The other thing that I noticed was how trivial some of our “crises” are at Duke. What people give importance to, get anxious over and even lose sleep because of do not seem as important as the issues faced by the communities in Medellin. Everything is relative, so our “problems” are not insignificant but it is important to put them into perspective. 

Natalie Robles


The Duke I saw when I first came back from Colombia and the Duke I saw when I came back from New York were very different. I visited my friends for several hours sometime before I was about to head up to spend the semester in New York. I had just come back from Medellín and had spent a few days at home. There was an opportunity for me to go up to Duke to visit friends and so I called up about four or five friends to let them know I was coming. I was on a high when I saw everyone, especially since these were my closest of friends; I thought there was a chance I could finally let go and talk about how confused and excited going to Medellín had made me feel. Some friends made me feel different than others; I’d felt like I needed to act casual about going to Colombia, in some cases. In others, I could let myself go and freak out, saying, “OH MY GOD, THOSE WERE THE BEST TWO MONTHS OF MY LIFE!” But the actual prospect of coming onto campus was even more surreal than seeing my friends. My mom dropped me off in front of the Chapel, and I was taken aback by Duke’s beauty. It was so gray, stoic, and grandiose, but it was home. I ran into my friends’ arms, jumping up in down in excitement, overjoyed and ecstatic. We talked and I told them about some of my crazy adventures. But I was even more interested in hearing what they had to say about their summers and their lives. What had been going on while I was gone? I had hoped things didn’t change much. I felt selfish in that I thought I was the only one who could have a life-changing experience, but no one else could. All my friends were required to stay the same and have not done anything over the summer. But of course they did, and they seemed very relaxed and happy. I, on the other hand, felt like I was going to jump out of my skin, trying to hold back all of my emotions. I had missed them so much; they were Duke for me. They were a vital part of my life now, and without seeing them for two months, I’d felt incomplete. And in just a couple days, I’d be heading up to New York to be away from them for four more months. I wanted them to know that I still cared for them so much, and that without most of them, I felt lost. So I wanted to soak in these last moments with them as much as I could. It was a sad, but revitalizing day.
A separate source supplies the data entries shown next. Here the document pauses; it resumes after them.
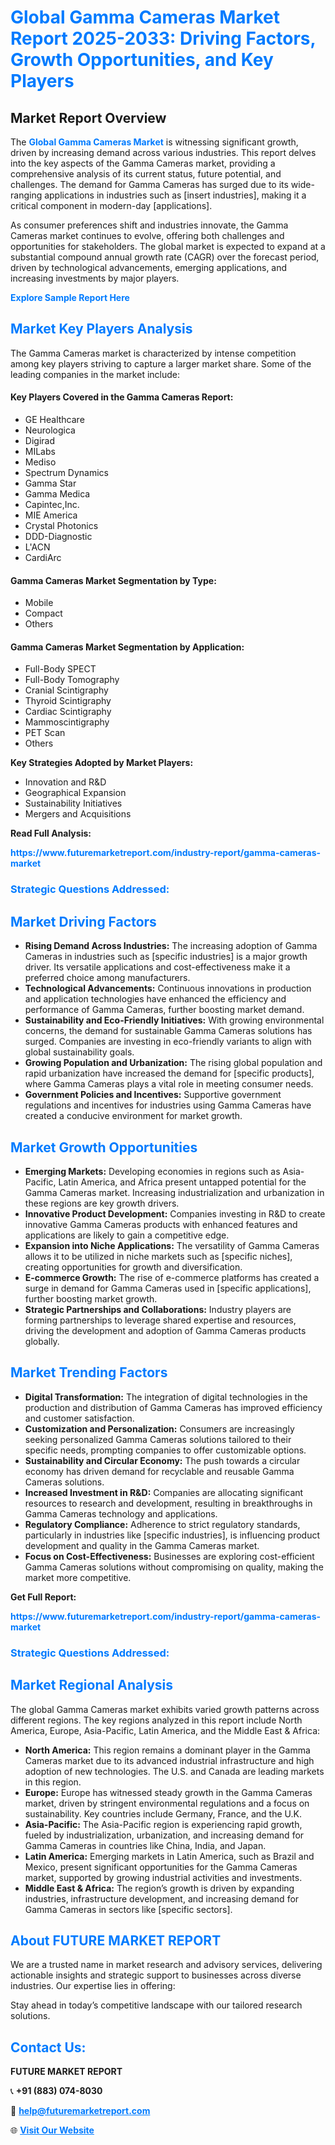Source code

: <h1 style="color: #007BFF;">Global Gamma Cameras Market Report 2025-2033: Driving Factors, Growth Opportunities, and Key Players</h1>

<section id="overview">
<h2>Market Report Overview</h2>
<p>The <a href="https://www.futuremarketreport.com/industry-report/gamma-cameras-market" style="color: #007BFF; text-decoration: none;"><strong>Global Gamma Cameras Market</strong></a> is witnessing significant growth, driven by increasing demand across various industries. This report delves into the key aspects of the Gamma Cameras market, providing a comprehensive analysis of its current status, future potential, and challenges. The demand for Gamma Cameras has surged due to its wide-ranging applications in industries such as [insert industries], making it a critical component in modern-day [applications].</p>
<p>As consumer preferences shift and industries innovate, the Gamma Cameras market continues to evolve, offering both challenges and opportunities for stakeholders. The global market is expected to expand at a substantial compound annual growth rate (CAGR) over the forecast period, driven by technological advancements, emerging applications, and increasing investments by major players.</p>
</section>

<section id="overview">
<p><a href="https://www.futuremarketreport.com/request-sample/reportId=56544" style="color: #007BFF; text-decoration: none;"><strong>Explore Sample Report Here</strong></a></p>
</section>

<section id="key-players">
<h2 style="color: #007BFF;">Market Key Players Analysis</h2>
<p>The Gamma Cameras market is characterized by intense competition among key players striving to capture a larger market share. Some of the leading companies in the market include:</p>
<h4>Key Players Covered in the Gamma Cameras Report:</h4>
<ul><li>GE Healthcare</li><li>Neurologica</li><li>Digirad</li><li>MILabs</li><li>Mediso</li><li>Spectrum Dynamics</li><li>Gamma Star</li><li>Gamma Medica</li><li>Capintec,Inc.</li><li>MIE America</li><li>Crystal Photonics</li><li>DDD-Diagnostic</li><li>L&#039;ACN</li><li>CardiArc</li></ul>
<h4>Gamma Cameras Market Segmentation by Type:</h4>
<ul><li>Mobile</li><li>Compact</li><li>Others</li></ul>

<h4>Gamma Cameras Market Segmentation by Application:</h4>
<ul><li>Full-Body SPECT</li><li>Full-Body Tomography</li><li>Cranial Scintigraphy</li><li>Thyroid Scintigraphy</li><li>Cardiac Scintigraphy</li><li>Mammoscintigraphy</li><li>PET Scan</li><li>Others</li></ul>
<p><strong>Key Strategies Adopted by Market Players:</strong></p>
<ul>
<li>Innovation and R&D</li>
<li>Geographical Expansion</li>
<li>Sustainability Initiatives</li>
<li>Mergers and Acquisitions</li>
</ul>
</section>

<section>
<p><strong>Read Full Analysis: </strong></p><a href="https://www.futuremarketreport.com/industry-report/gamma-cameras-market" style="color: #007BFF; text-decoration: none;"><strong>https://www.futuremarketreport.com/industry-report/gamma-cameras-market</strong></a>
<h3 style="color: #007BFF;">Strategic Questions Addressed:</h3>
</section>

<section id="driving-factors">
<h2 style="color: #007BFF;">Market Driving Factors</h2>
<ul>
<li><strong>Rising Demand Across Industries:</strong> The increasing adoption of Gamma Cameras in industries such as [specific industries] is a major growth driver. Its versatile applications and cost-effectiveness make it a preferred choice among manufacturers.</li>
<li><strong>Technological Advancements:</strong> Continuous innovations in production and application technologies have enhanced the efficiency and performance of Gamma Cameras, further boosting market demand.</li>
<li><strong>Sustainability and Eco-Friendly Initiatives:</strong> With growing environmental concerns, the demand for sustainable Gamma Cameras solutions has surged. Companies are investing in eco-friendly variants to align with global sustainability goals.</li>
<li><strong>Growing Population and Urbanization:</strong> The rising global population and rapid urbanization have increased the demand for [specific products], where Gamma Cameras plays a vital role in meeting consumer needs.</li>
<li><strong>Government Policies and Incentives:</strong> Supportive government regulations and incentives for industries using Gamma Cameras have created a conducive environment for market growth.</li>
</ul>
</section>

<section id="growth-opportunities">
<h2 style="color: #007BFF;">Market Growth Opportunities</h2>
<ul>
<li><strong>Emerging Markets:</strong> Developing economies in regions such as Asia-Pacific, Latin America, and Africa present untapped potential for the Gamma Cameras market. Increasing industrialization and urbanization in these regions are key growth drivers.</li>
<li><strong>Innovative Product Development:</strong> Companies investing in R&D to create innovative Gamma Cameras products with enhanced features and applications are likely to gain a competitive edge.</li>
<li><strong>Expansion into Niche Applications:</strong> The versatility of Gamma Cameras allows it to be utilized in niche markets such as [specific niches], creating opportunities for growth and diversification.</li>
<li><strong>E-commerce Growth:</strong> The rise of e-commerce platforms has created a surge in demand for Gamma Cameras used in [specific applications], further boosting market growth.</li>
<li><strong>Strategic Partnerships and Collaborations:</strong> Industry players are forming partnerships to leverage shared expertise and resources, driving the development and adoption of Gamma Cameras products globally.</li>
</ul>
</section>

<section id="trending-factors">
<h2 style="color: #007BFF;">Market Trending Factors</h2>
<ul>
<li><strong>Digital Transformation:</strong> The integration of digital technologies in the production and distribution of Gamma Cameras has improved efficiency and customer satisfaction.</li>
<li><strong>Customization and Personalization:</strong> Consumers are increasingly seeking personalized Gamma Cameras solutions tailored to their specific needs, prompting companies to offer customizable options.</li>
<li><strong>Sustainability and Circular Economy:</strong> The push towards a circular economy has driven demand for recyclable and reusable Gamma Cameras solutions.</li>
<li><strong>Increased Investment in R&D:</strong> Companies are allocating significant resources to research and development, resulting in breakthroughs in Gamma Cameras technology and applications.</li>
<li><strong>Regulatory Compliance:</strong> Adherence to strict regulatory standards, particularly in industries like [specific industries], is influencing product development and quality in the Gamma Cameras market.</li>
<li><strong>Focus on Cost-Effectiveness:</strong> Businesses are exploring cost-efficient Gamma Cameras solutions without compromising on quality, making the market more competitive.</li>
</ul>
</section>

<section>
<p><strong>Get Full Report: </strong></p><a href="https://www.futuremarketreport.com/industry-report/gamma-cameras-market" style="color: #007BFF; text-decoration: none;"><strong>https://www.futuremarketreport.com/industry-report/gamma-cameras-market</strong></a>
<h3 style="color: #007BFF;">Strategic Questions Addressed:</h3>
</section>


<section id="regional-analysis">
<h2 style="color: #007BFF;">Market Regional Analysis</h2>
<p>The global Gamma Cameras market exhibits varied growth patterns across different regions. The key regions analyzed in this report include North America, Europe, Asia-Pacific, Latin America, and the Middle East & Africa:</p>
<ul>
<li><strong>North America:</strong> This region remains a dominant player in the Gamma Cameras market due to its advanced industrial infrastructure and high adoption of new technologies. The U.S. and Canada are leading markets in this region.</li>
<li><strong>Europe:</strong> Europe has witnessed steady growth in the Gamma Cameras market, driven by stringent environmental regulations and a focus on sustainability. Key countries include Germany, France, and the U.K.</li>
<li><strong>Asia-Pacific:</strong> The Asia-Pacific region is experiencing rapid growth, fueled by industrialization, urbanization, and increasing demand for Gamma Cameras in countries like China, India, and Japan.</li>
<li><strong>Latin America:</strong> Emerging markets in Latin America, such as Brazil and Mexico, present significant opportunities for the Gamma Cameras market, supported by growing industrial activities and investments.</li>
<li><strong>Middle East & Africa:</strong> The region’s growth is driven by expanding industries, infrastructure development, and increasing demand for Gamma Cameras in sectors like [specific sectors].</li>
</ul>
</section>

<footer>
<h2 style="color: #007BFF;">About FUTURE MARKET REPORT</h2>
<p>We are a trusted name in market research and advisory services, delivering actionable insights and strategic support to businesses across diverse industries. Our expertise lies in offering:</p>

<p>Stay ahead in today’s competitive landscape with our tailored research solutions.</p>

<h2 style="color: #007BFF;">Contact Us:</h2>
<p><strong>FUTURE MARKET REPORT</strong></p>
<p>📞 <strong>+91 (883) 074-8030</strong></p>
<p>📧 <strong><a href="mailto:help@futuremarketreport.com" style="color: #007BFF;">help@futuremarketreport.com</a></strong></p>
<p>🌐 <strong><a href="https://www.futuremarketreport.com/" style="color: #007BFF;">Visit Our Website</a></strong></p>
</footer>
            The Duke I came back to four months later was one that I was not used to, but also able to flow back into. I was in a new dorm, in a single, and I made a huge effort to see my friends all of the time. We weren’t on the same hall, or right next door to one another, like we had been the previous year, but I was grateful to be back. My friends had changed, but for the better, and most of my closest friends and I still had an extremely strong connection to one another. Everything is back to normal, and I am happy; happy to be home.